[Collected data]
◇ ◇ ◇ ◇ ◇

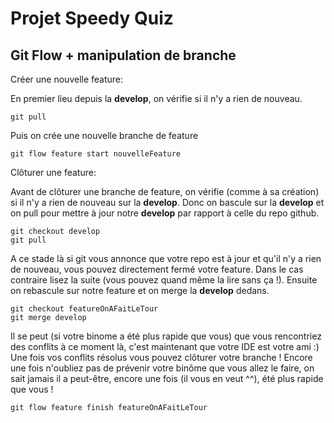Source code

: # Projet Speedy Quiz

## Git Flow + manipulation de branche

Créer une nouvelle feature:

En premier lieu depuis la **develop**, on vérifie si il n'y a rien de nouveau.

```
git pull
```

Puis on crée une nouvelle branche de feature

```
git flow feature start nouvelleFeature
```

Clôturer une feature:

Avant de clôturer une branche de feature, on vérifie (comme à sa création) si il n'y a rien de nouveau sur la **develop**. Donc on bascule sur la **develop** et on pull pour mettre à jour notre **develop** par rapport à celle du repo github.

```
git checkout develop
git pull
```

A ce stade là si git vous annonce que votre repo est à jour et qu'il n'y a rien de nouveau, vous pouvez directement fermé votre feature. Dans le cas contraire lisez la suite (vous pouvez quand même la lire sans ça !).
Ensuite on rebascule sur notre feature et on merge la **develop** dedans.

```
git checkout featureOnAFaitLeTour
git merge develop
```

Il se peut (si votre binome a été plus rapide que vous) que vous rencontriez des conflits à ce moment là, c'est maintenant que votre IDE est votre ami :)
Une fois vos conflits résolus vous pouvez clôturer votre branche ! Encore une fois n'oubliez pas de prévenir votre binôme que vous allez le faire, on sait jamais il a peut-être, encore une fois (il vous en veut ^^), été plus rapide que vous !

```
git flow feature finish featureOnAFaitLeTour
```
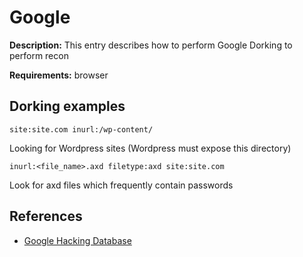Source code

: # Google

**Description:** This entry describes how to perform Google Dorking to perform recon

**Requirements:** browser

## Dorking examples

```
site:site.com inurl:/wp-content/
```

Looking for Wordpress sites (Wordpress must expose this directory)

```
inurl:<file_name>.axd filetype:axd site:site.com
```

Look for axd files which frequently contain passwords

## References
* [Google Hacking Database](https://www.exploit-db.com/google-hacking-database)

◇ ◇ ◇ ◇ ◇

* Task goal *
Copy out each line of the entries above that holds "plus".

* Answer to this problem *
Il se peut (si votre binome a été plus rapide que vous) que vous rencontriez des conflits à ce moment là, c'est maintenant que votre IDE est votre ami :)
Une fois vos conflits résolus vous pouvez clôturer votre branche ! Encore une fois n'oubliez pas de prévenir votre binôme que vous allez le faire, on sait jamais il a peut-être, encore une fois (il vous en veut ^^), été plus rapide que vous !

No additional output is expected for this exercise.